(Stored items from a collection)

────────

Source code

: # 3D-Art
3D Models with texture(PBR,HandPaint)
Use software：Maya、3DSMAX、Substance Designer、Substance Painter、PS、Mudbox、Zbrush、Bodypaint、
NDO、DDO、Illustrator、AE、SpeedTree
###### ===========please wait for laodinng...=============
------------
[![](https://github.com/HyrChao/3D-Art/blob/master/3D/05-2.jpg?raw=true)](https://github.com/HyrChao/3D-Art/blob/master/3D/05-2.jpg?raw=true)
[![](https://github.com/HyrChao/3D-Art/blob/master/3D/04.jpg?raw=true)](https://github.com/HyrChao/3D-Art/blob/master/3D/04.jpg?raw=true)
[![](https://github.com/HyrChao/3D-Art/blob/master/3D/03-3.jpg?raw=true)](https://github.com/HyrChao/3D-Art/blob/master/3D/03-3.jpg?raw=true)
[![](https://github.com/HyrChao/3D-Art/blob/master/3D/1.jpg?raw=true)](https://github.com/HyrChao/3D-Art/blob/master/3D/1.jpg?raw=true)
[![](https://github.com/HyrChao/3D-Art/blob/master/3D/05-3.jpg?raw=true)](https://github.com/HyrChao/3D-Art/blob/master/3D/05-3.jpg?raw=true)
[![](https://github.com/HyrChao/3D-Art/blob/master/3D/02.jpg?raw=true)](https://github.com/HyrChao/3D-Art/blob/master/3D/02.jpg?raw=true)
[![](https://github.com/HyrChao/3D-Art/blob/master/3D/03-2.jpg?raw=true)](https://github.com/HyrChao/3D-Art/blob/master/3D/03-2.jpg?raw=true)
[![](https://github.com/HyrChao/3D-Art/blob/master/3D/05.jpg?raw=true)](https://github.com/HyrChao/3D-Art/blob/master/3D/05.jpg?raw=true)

────────

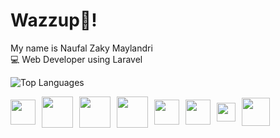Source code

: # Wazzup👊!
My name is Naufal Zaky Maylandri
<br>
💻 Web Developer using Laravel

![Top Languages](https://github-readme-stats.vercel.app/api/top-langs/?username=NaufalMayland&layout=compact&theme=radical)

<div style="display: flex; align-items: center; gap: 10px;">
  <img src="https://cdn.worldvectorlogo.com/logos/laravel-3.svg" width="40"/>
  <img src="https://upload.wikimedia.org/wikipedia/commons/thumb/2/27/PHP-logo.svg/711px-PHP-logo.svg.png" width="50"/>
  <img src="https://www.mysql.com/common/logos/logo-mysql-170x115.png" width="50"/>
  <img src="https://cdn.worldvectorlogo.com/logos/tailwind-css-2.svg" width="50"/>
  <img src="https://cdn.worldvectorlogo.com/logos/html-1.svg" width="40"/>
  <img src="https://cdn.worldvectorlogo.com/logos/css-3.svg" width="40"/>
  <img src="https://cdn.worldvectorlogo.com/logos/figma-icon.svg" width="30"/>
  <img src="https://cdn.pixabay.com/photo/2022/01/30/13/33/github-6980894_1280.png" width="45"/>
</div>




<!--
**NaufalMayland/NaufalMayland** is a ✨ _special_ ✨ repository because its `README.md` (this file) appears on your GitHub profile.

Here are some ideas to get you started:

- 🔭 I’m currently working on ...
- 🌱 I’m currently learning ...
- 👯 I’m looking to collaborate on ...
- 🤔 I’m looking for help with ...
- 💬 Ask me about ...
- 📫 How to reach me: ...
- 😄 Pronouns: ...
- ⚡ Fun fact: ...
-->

────────

→ **What you should do**: Please show the lines in the entries above that hold the string "currently".

→ **Task result**:
- 🔭 I’m currently working on ...
- 🌱 I’m currently learning ...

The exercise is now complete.